SUPPLIED RECORDS ->
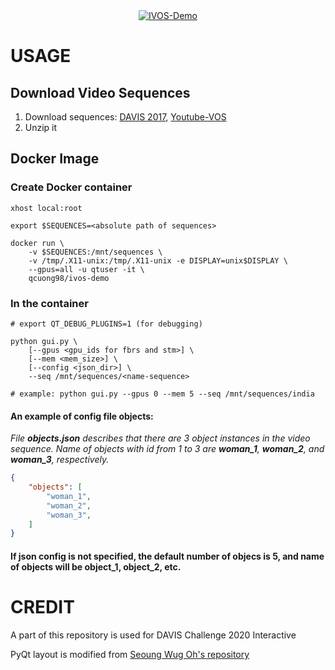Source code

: <div align="center">
  <a href="https://www.youtube.com/watch?v=x2lotmG0Ts4"><img src="https://img.youtube.com/vi/x2lotmG0Ts4/0.jpg" alt="IVOS-Demo"></a>
</div>

# USAGE

## Download Video Sequences

1. Download sequences: [DAVIS 2017](https://drive.google.com/file/d/1j_BYZm8G7689nEKd4GGxNtcv4WpLxzUk/view?usp=sharing), [Youtube-VOS](https://drive.google.com/file/d/10v1lkrlHSzcViCtQ2vXbVSvyGzim7JQc/view?usp=sharing)
2. Unzip it

## Docker Image

### Create Docker container
```
xhost local:root

export $SEQUENCES=<absolute path of sequences>

docker run \
	-v $SEQUENCES:/mnt/sequences \
	-v /tmp/.X11-unix:/tmp/.X11-unix -e DISPLAY=unix$DISPLAY \
	--gpus=all -u qtuser -it \
	qcuong98/ivos-demo
```

### In the container
```
# export QT_DEBUG_PLUGINS=1 (for debugging)

python gui.py \
	[--gpus <gpu_ids for fbrs and stm>] \
	[--mem <mem_size>] \
	[--config <json_dir>] \
	--seq /mnt/sequences/<name-sequence>

# example: python gui.py --gpus 0 --mem 5 --seq /mnt/sequences/india
```

#### An example of config file objects:
*File **objects.json** describes that there are 3 object instances in the video sequence. Name of objects with id from 1 to 3 are **woman_1**, **woman_2**, and **woman_3**, respectively.*
```json
{
	"objects": [
		"woman_1",
		"woman_2",
		"woman_3",
	]
}
```
#### If json config is not specified, the default number of objecs is 5, and name of objects will be **object_1**, **object_2**, etc.

# CREDIT

A part of this repository is used for DAVIS Challenge 2020 Interactive

PyQt layout is modified from [Seoung Wug Oh's repository](https://github.com/seoungwugoh/ivs-demo)
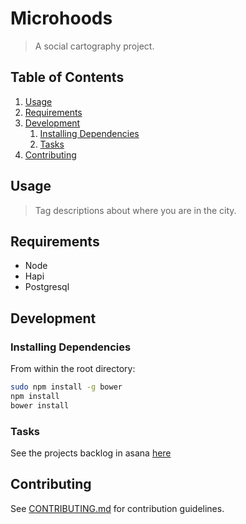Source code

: # Microhoods

> A social cartography project. 

## Table of Contents

1. [Usage](#Usage)
1. [Requirements](#requirements)
1. [Development](#development)
    1. [Installing Dependencies](#installing-dependencies)
    1. [Tasks](#tasks)
1. [Contributing](#contributing)

## Usage

> Tag descriptions about where you are in the city. 

## Requirements

- Node
- Hapi
- Postgresql 

## Development

### Installing Dependencies

From within the root directory:

```sh
sudo npm install -g bower
npm install
bower install
```

### Tasks

See the projects backlog in asana [here](https://app.asana.com/0/14550404742703/14587297758380)

## Contributing

See [CONTRIBUTING.md](CONTRIBUTING.md) for contribution guidelines.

ACTION ITEM -> Leave out the pictures and repeat exactly the lines from the start of the material through the line that contains "#### If json", both included.

RESULT OF THIS TASK ->
Source code

: <div align="center">
  <a href="https://www.youtube.com/watch?v=x2lotmG0Ts4"><img src="https://img.youtube.com/vi/x2lotmG0Ts4/0.jpg" alt="IVOS-Demo"></a>
</div>

# USAGE

## Download Video Sequences

1. Download sequences: [DAVIS 2017](https://drive.google.com/file/d/1j_BYZm8G7689nEKd4GGxNtcv4WpLxzUk/view?usp=sharing), [Youtube-VOS](https://drive.google.com/file/d/10v1lkrlHSzcViCtQ2vXbVSvyGzim7JQc/view?usp=sharing)
2. Unzip it

## Docker Image

### Create Docker container
```
xhost local:root

export $SEQUENCES=<absolute path of sequences>

docker run \
	-v $SEQUENCES:/mnt/sequences \
	-v /tmp/.X11-unix:/tmp/.X11-unix -e DISPLAY=unix$DISPLAY \
	--gpus=all -u qtuser -it \
	qcuong98/ivos-demo
```

### In the container
```
# export QT_DEBUG_PLUGINS=1 (for debugging)

python gui.py \
	[--gpus <gpu_ids for fbrs and stm>] \
	[--mem <mem_size>] \
	[--config <json_dir>] \
	--seq /mnt/sequences/<name-sequence>

# example: python gui.py --gpus 0 --mem 5 --seq /mnt/sequences/india
```

#### An example of config file objects:
*File **objects.json** describes that there are 3 object instances in the video sequence. Name of objects with id from 1 to 3 are **woman_1**, **woman_2**, and **woman_3**, respectively.*
```json
{
	"objects": [
		"woman_1",
		"woman_2",
		"woman_3",
	]
}
```
#### If json config is not specified, the default number of objecs is 5, and name of objects will be **object_1**, **object_2**, etc.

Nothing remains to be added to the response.